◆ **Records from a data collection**
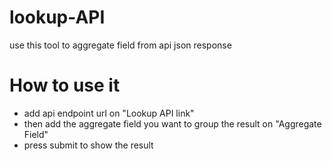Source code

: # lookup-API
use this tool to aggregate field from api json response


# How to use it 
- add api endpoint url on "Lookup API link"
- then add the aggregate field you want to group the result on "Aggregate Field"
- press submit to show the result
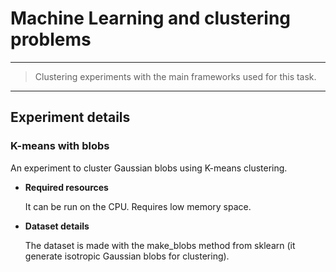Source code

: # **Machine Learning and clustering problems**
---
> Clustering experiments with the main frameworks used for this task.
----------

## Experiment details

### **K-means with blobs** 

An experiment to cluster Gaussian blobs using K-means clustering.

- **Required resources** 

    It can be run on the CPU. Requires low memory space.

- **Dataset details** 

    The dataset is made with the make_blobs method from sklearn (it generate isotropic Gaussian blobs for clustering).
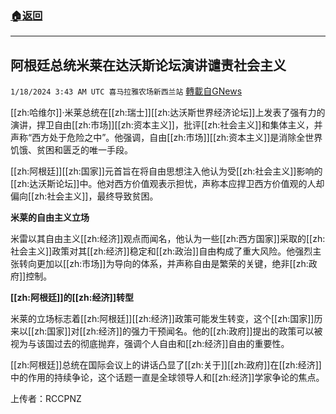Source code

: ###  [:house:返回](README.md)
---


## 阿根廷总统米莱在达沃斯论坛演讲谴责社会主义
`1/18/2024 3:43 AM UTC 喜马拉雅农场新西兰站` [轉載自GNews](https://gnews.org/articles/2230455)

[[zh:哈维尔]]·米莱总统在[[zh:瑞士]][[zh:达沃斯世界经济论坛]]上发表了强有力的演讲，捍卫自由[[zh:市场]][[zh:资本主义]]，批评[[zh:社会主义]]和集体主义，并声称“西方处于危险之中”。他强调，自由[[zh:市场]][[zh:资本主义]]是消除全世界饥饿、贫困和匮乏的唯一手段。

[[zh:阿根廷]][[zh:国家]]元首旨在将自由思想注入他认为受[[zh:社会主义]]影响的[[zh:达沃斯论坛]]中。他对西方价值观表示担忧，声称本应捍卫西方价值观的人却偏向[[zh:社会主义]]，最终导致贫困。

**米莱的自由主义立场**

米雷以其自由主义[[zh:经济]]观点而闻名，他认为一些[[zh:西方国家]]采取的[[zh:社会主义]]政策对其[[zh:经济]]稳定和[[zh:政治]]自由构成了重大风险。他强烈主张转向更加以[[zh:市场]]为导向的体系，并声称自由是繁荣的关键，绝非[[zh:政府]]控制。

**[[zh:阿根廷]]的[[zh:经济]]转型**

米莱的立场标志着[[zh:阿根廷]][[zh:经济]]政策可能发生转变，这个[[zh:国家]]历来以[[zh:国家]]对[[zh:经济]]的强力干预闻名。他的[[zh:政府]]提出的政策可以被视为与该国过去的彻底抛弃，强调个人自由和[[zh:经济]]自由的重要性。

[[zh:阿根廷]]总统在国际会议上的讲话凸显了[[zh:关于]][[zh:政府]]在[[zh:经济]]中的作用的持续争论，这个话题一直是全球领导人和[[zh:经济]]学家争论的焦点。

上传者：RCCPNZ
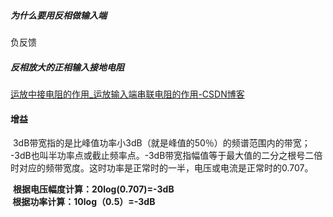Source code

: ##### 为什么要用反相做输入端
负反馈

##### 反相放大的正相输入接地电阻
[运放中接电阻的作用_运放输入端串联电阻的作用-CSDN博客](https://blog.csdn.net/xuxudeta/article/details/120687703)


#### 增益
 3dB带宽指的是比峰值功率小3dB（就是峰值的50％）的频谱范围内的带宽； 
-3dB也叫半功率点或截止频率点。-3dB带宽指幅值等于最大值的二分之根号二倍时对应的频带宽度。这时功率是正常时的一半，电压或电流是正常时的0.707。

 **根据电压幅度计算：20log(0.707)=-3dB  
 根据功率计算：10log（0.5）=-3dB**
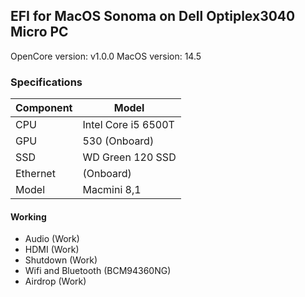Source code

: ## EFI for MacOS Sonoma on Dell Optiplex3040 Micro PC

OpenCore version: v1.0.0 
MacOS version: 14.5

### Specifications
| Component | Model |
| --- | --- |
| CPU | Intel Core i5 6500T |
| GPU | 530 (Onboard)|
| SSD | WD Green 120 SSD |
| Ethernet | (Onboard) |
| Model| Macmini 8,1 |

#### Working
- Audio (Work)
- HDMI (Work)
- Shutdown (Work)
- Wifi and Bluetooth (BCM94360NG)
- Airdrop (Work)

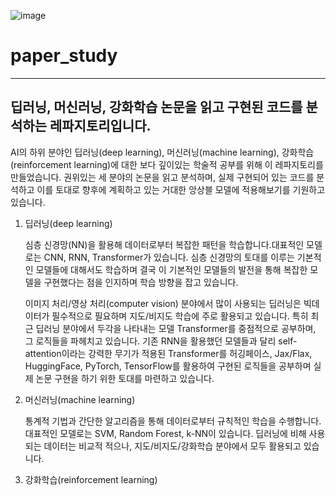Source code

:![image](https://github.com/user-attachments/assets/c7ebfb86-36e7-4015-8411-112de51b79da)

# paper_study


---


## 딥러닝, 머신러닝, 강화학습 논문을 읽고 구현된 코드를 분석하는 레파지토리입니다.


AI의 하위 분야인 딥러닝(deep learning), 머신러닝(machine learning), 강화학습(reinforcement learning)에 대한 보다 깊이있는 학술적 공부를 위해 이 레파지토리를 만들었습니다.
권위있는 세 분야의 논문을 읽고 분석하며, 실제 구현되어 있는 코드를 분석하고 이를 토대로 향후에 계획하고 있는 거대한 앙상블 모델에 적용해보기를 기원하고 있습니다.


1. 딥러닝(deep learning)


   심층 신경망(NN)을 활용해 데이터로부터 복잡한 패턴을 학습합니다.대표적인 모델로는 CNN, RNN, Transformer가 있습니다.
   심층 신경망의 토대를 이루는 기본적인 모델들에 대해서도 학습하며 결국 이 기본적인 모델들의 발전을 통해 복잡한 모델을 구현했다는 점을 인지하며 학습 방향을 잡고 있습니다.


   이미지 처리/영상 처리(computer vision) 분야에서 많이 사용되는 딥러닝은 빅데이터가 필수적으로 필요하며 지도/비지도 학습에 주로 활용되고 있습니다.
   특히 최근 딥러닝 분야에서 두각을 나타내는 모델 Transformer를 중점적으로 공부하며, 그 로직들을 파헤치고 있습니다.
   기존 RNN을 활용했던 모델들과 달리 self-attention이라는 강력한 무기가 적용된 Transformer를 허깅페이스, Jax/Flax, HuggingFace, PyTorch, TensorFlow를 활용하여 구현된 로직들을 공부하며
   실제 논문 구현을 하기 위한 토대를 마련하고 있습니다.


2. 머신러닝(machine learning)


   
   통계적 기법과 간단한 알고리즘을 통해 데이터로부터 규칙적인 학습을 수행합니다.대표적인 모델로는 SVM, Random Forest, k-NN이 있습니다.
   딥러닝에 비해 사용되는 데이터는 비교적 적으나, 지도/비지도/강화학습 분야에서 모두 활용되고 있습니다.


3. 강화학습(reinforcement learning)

◆ **Task directions**
Although the records above contain pictures, the copy must not; set down exactly the lines from the one with "Ethernet | (Onboard) |" up to and including the one with "1. 딥러닝(deep learning)".

◆ **Task answer**
| Ethernet | (Onboard) |
| Model| Macmini 8,1 |

#### Working
- Audio (Work)
- HDMI (Work)
- Shutdown (Work)
- Wifi and Bluetooth (BCM94360NG)
- Airdrop (Work)

Source code

:![image](https://github.com/user-attachments/assets/c7ebfb86-36e7-4015-8411-112de51b79da)

# paper_study


---


## 딥러닝, 머신러닝, 강화학습 논문을 읽고 구현된 코드를 분석하는 레파지토리입니다.


AI의 하위 분야인 딥러닝(deep learning), 머신러닝(machine learning), 강화학습(reinforcement learning)에 대한 보다 깊이있는 학술적 공부를 위해 이 레파지토리를 만들었습니다.
권위있는 세 분야의 논문을 읽고 분석하며, 실제 구현되어 있는 코드를 분석하고 이를 토대로 향후에 계획하고 있는 거대한 앙상블 모델에 적용해보기를 기원하고 있습니다.


1. 딥러닝(deep learning)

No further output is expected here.